(DATA RECORDS Opens)

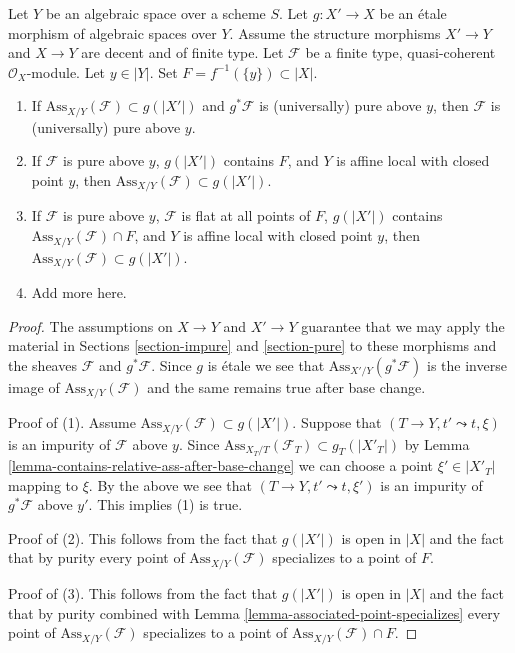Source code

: \begin{lemma}
\label{lemma-pure-on-top}
Let $Y$ be an algebraic space over a scheme $S$. Let $g : X' \to X$ be an
\'etale morphism of algebraic spaces over $Y$. Assume the structure
morphisms $X' \to Y$ and $X \to Y$ are decent and of finite type.
Let $\mathcal{F}$ be a finite type, quasi-coherent $\mathcal{O}_X$-module.
Let $y \in |Y|$. Set $F = f^{-1}(\{y\}) \subset |X|$.
\begin{enumerate}
\item If $\text{Ass}_{X/Y}(\mathcal{F}) \subset g(|X'|)$
and $g^*\mathcal{F}$ is (universally) pure above $y$, then
$\mathcal{F}$ is (universally) pure above $y$.
\item If $\mathcal{F}$ is pure above $y$, $g(|X'|)$ contains $F$, and
$Y$ is affine local with closed point $y$, then
$\text{Ass}_{X/Y}(\mathcal{F}) \subset g(|X'|)$.
\item If $\mathcal{F}$ is pure above $y$, $\mathcal{F}$ is flat
at all points of $F$, $g(|X'|)$ contains
$\text{Ass}_{X/Y}(\mathcal{F}) \cap F$, and $Y$ is affine local
with closed point $y$, then
$\text{Ass}_{X/Y}(\mathcal{F}) \subset g(|X'|)$.
\item Add more here.
\end{enumerate}
\end{lemma}

\begin{proof}
The assumptions on $X \to Y$ and $X' \to Y$ guarantee that
we may apply the material in Sections \ref{section-impure} and
\ref{section-pure}
to these morphisms and the sheaves $\mathcal{F}$ and $g^*\mathcal{F}$.
Since $g$ is \'etale we see that
$\text{Ass}_{X'/Y}(g^*\mathcal{F})$
is the inverse image of $\text{Ass}_{X/Y}(\mathcal{F})$
and the same remains true after base change.

\medskip\noindent
Proof of (1). Assume $\text{Ass}_{X/Y}(\mathcal{F}) \subset g(|X'|)$.
Suppose that $(T \to Y, t' \leadsto t, \xi)$
is an impurity of $\mathcal{F}$ above $y$. Since
$\text{Ass}_{X_T/T}(\mathcal{F}_T) \subset g_T(|X'_T|)$ by
Lemma \ref{lemma-contains-relative-ass-after-base-change}
we can choose
a point $\xi' \in |X'_T|$ mapping to $\xi$. By the above we see
that $(T \to Y, t' \leadsto t, \xi')$ is an impurity of
$g^*\mathcal{F}$ above $y'$. This implies (1) is true.

\medskip\noindent
Proof of (2). This follows from the fact that $g(|X'|)$ is open
in $|X|$ and the fact that by purity every point of
$\text{Ass}_{X/Y}(\mathcal{F})$ specializes to a point of $F$.

\medskip\noindent
Proof of (3). This follows from the fact that $g(|X'|)$ is open
in $|X|$ and the fact that by purity combined with
Lemma \ref{lemma-associated-point-specializes} every point of
$\text{Ass}_{X/Y}(\mathcal{F})$ specializes to a point of
$\text{Ass}_{X/Y}(\mathcal{F}) \cap F$.
\end{proof}


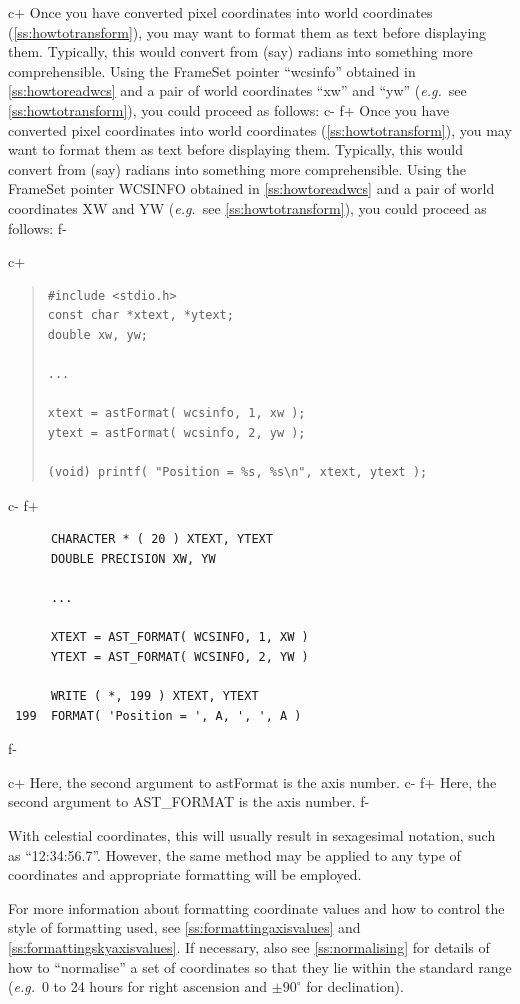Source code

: \documentclass[twoside,11pt]{article}
\newcommand{\secref}[1]{\S\ref{#1}}
\renewcommand{\secref}[1]{\ref{#1}}
\begin{document}
c+
Once you have converted pixel coordinates into world coordinates
(\secref{ss:howtotransform}), you may want to format them as text
before displaying them. Typically, this would convert from (say)
radians into something more comprehensible. Using the FrameSet pointer
``wcsinfo'' obtained in \secref{ss:howtoreadwcs} and a pair of world
coordinates ``xw'' and ``yw'' ({\em{e.g.}}\ see
\secref{ss:howtotransform}), you could proceed as follows:
c-
f+
Once you have converted pixel coordinates into world coordinates
(\secref{ss:howtotransform}), you may want to format them as text
before displaying them. Typically, this would convert from (say)
radians into something more comprehensible. Using the FrameSet pointer
WCSINFO obtained in \secref{ss:howtoreadwcs} and a pair of world
coordinates XW and YW ({\em{e.g.}}\ see \secref{ss:howtotransform}),
you could proceed as follows:
f-

c+
\begin{quote}
\small
\begin{verbatim}
#include <stdio.h>
const char *xtext, *ytext;
double xw, yw;

...

xtext = astFormat( wcsinfo, 1, xw );
ytext = astFormat( wcsinfo, 2, yw );

(void) printf( "Position = %s, %s\n", xtext, ytext );
\end{verbatim}
\normalsize
\end{quote}
c-
f+
\small
\begin{verbatim}
      CHARACTER * ( 20 ) XTEXT, YTEXT
      DOUBLE PRECISION XW, YW

      ...

      XTEXT = AST_FORMAT( WCSINFO, 1, XW )
      YTEXT = AST_FORMAT( WCSINFO, 2, YW )

      WRITE ( *, 199 ) XTEXT, YTEXT
 199  FORMAT( 'Position = ', A, ', ', A )
\end{verbatim}
\normalsize
f-

c+
Here, the second argument to astFormat is the axis number.
c-
f+
Here, the second argument to AST\_FORMAT is the axis number.
f-

With celestial coordinates, this will usually result in sexagesimal
notation, such as ``12:34:56.7''. However, the same method may be
applied to any type of coordinates and appropriate formatting will be
employed.

For more information about formatting coordinate values and how to
control the style of formatting used, see
\secref{ss:formattingaxisvalues} and
\secref{ss:formattingskyaxisvalues}. If necessary, also see
\secref{ss:normalising} for details of how to ``normalise'' a set of
coordinates so that they lie within the standard range ({\em{e.g.}}\ 0
to 24 hours for right ascension and $\pm 90^\circ$ for
declination).
\end{document}

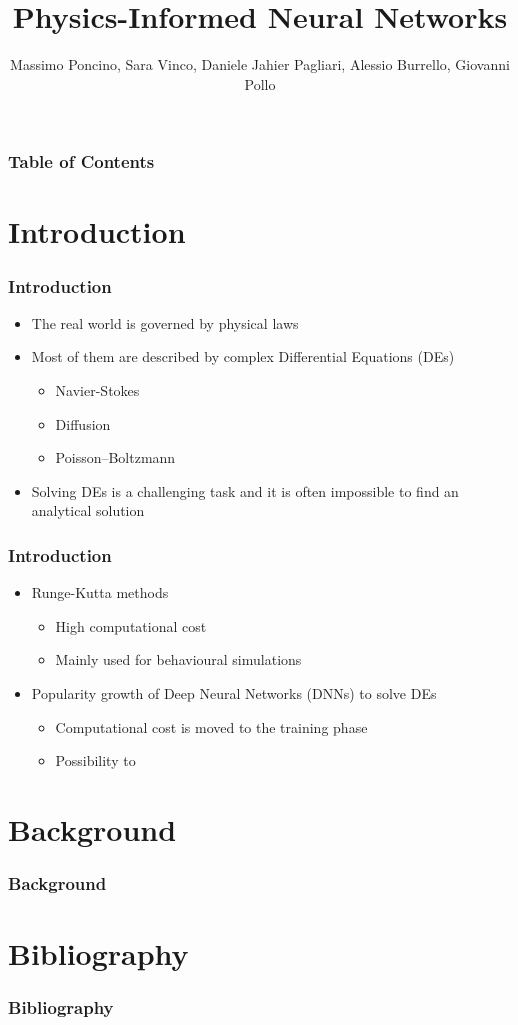 \documentclass{beamer}
\title{Physics-Informed Neural Networks}
\author{Massimo Poncino\inst{1}, Sara Vinco\inst{1}, Daniele Jahier Pagliari\inst{1}, Alessio Burrello\inst{1,}\inst{2}, Giovanni Pollo\inst{1}}
\institute[VFU] %
{
  \inst{1}%
  Politecnico di Torino
  \and
  \inst{2}%
  Alma Mater Studiorum - Università di Bologna
}
\begin{document}
\frame{\titlepage}
\begin{frame}
  \frametitle{Table of Contents}
  \tableofcontents
\end{frame}

\section{Introduction}
\begin{frame}
  \frametitle{Introduction}
  \begin{itemize}
    \item The real world is governed by physical laws
    \item Most of them are described by complex Differential Equations (DEs)
    \begin{itemize}
      \item Navier-Stokes
      \item Diffusion
      \item Poisson–Boltzmann
    \end{itemize}
    \item Solving DEs is a challenging task and it is often impossible to find an analytical solution
  \end{itemize}
\end{frame}

\begin{frame}
  \frametitle{Introduction}
  \begin{itemize}
    \item Runge-Kutta methods
    \begin{itemize}
      \item High computational cost
      \item Mainly used for behavioural simulations
    \end{itemize}
    \item Popularity growth of Deep Neural Networks (DNNs) to solve DEs \cite{deep-neural-network-for-system-of-ordinary-differential-equations-vectorized-algorithm-and-simulation}
    \begin{itemize}
      \item Computational cost is moved to the training phase
      \item Possibility to 
    \end{itemize}
  \end{itemize}
\end{frame}


\section{Background}

\begin{frame}
  \frametitle{Background}

\end{frame}

\section{Bibliography}
\begin{frame}
  \frametitle{Bibliography}
  \printbibliography
\end{frame}
\end{document}
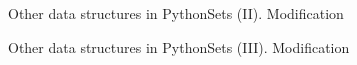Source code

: \documentclass[10pt,compress]{beamer} %
\begin{document}
	

%		

\begin{frame}{Other data structures in Python}{Sets (II). Modification}
 	  
 	   \tiny{
		\begin{block}{}
		
		\vspace{-0.2cm}
		
		\vspace{-0.2cm}
		
		\end{block}
   }
\end{frame}

\begin{frame}[plain]{Other data structures in Python}{Sets (III). Modification}
 	\vspace{-0.24cm}  
 	   \tiny{
		\begin{block}{}
		
		\vspace{-0.2cm}
		
		\vspace{-0.2cm}
		
		\end{block}
   }
\end{frame}
\end{document}
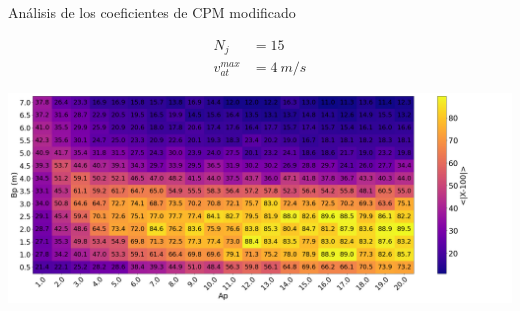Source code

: \begin{frame}{Análisis de los coeficientes de CPM modificado}
    \begin{center}
        \begin{minipage}[c]{0.15\textwidth}
            \begin{equation*}
                \begin{aligned}
                    N_j &= 15 \\
                    v_{at}^{max} &= 4\ m/s
                \end{aligned}
            \end{equation*}
        \end{minipage}
        \hfill
        \begin{minipage}[c]{0.80\textwidth}
            \includegraphics[width=1.1\textwidth]{pic/05-resultados/r1}
        \end{minipage}
    \end{center}
    \vfill
    \footnotesize{}
\end{frame}

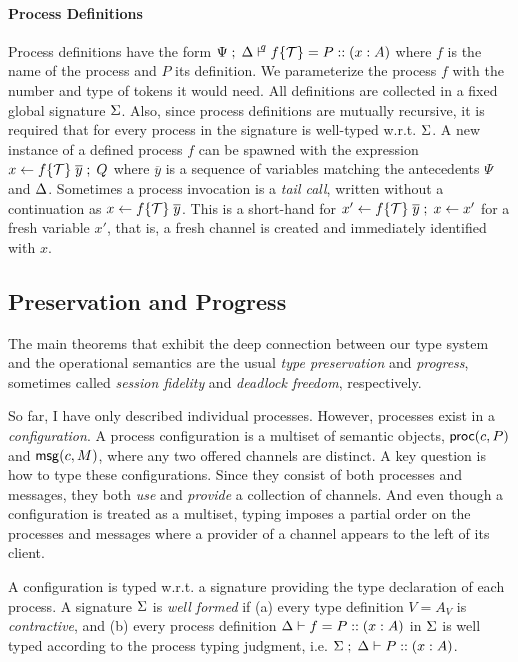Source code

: \paragraph*{\textbf{Process Definitions}}
Process definitions have the form
$\Psi \semi \D \entailpot{q} f\{\Tokens\} = P :: (x : A)$ where $f$
is the name of the process and $P$ its definition.
We parameterize the process $f$ with the number and type of
tokens it would need.
All definitions are collected in a fixed global signature $\Sg$.
Also, since process definitions are mutually recursive, it is required that
for every process in the signature is well-typed w.r.t. $\Sg$.
A new instance of a defined process $f$ can be spawned with
the expression $\procdef{f\{\Tokens\}}{\overline{y}}{x} \semi Q$
where $\overline{y}$ is a sequence of variables matching the
antecedents $\Psi$ and $\D$.
Sometimes a process invocation is a \emph{tail call}, written without
a continuation as $\procdef{f\{\Tokens\}}{\overline{y}}{x}$.
This is a short-hand for
$\procdef{f\{\Tokens\}}{\overline{y}}{x'} \semi \fwd{x}{x'}$ for a
fresh variable $x'$, that is, a fresh channel is created and
immediately identified with $x$.

\subsection{Preservation and Progress}
The main theorems that exhibit the deep connection between our type
system and the operational semantics are the usual \emph{type
  preservation} and \emph{progress}, sometimes called \emph{session
  fidelity} and \emph{deadlock freedom}, respectively.

So far, I have only described individual processes. However, processes
exist in a \emph{configuration}. A process configuration is a multiset
of semantic objects, $\proc{c}{P}$ and $\msg{c}{M}$, where any
two offered channels are distinct. A key question is how to type these
configurations. Since they consist of both processes and messages, they
both \emph{use} and \emph{provide} a collection of channels.
And even though a configuration is treated as a multiset, typing imposes
a partial order on the processes and messages where a provider of a
channel appears to the left of its client.

A configuration is typed w.r.t. a signature providing the type declaration
of each process.
A signature $\Sg$ is \emph{well formed} if
(a) every type definition $V = A_V$ is \emph{contractive},
and (b) every process definition
$\D \vdash f = P :: (x : A)$ in $\Sg$
is well typed according to the process typing judgment, i.e.
$\Sg \semi \D \vdash P :: (x : A)$.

(DATA RECORDS Closes)

## TASK BRIEF
Examine the records and pull out every line where the string "semi" occurs.

## RESULT FOR THIS EXERCISE
$\Psi \semi \D \entailpot{q} f\{\Tokens\} = P :: (x : A)$ where $f$
the expression $\procdef{f\{\Tokens\}}{\overline{y}}{x} \semi Q$
$\procdef{f\{\Tokens\}}{\overline{y}}{x'} \semi \fwd{x}{x'}$ for a
$\Sg \semi \D \vdash P :: (x : A)$.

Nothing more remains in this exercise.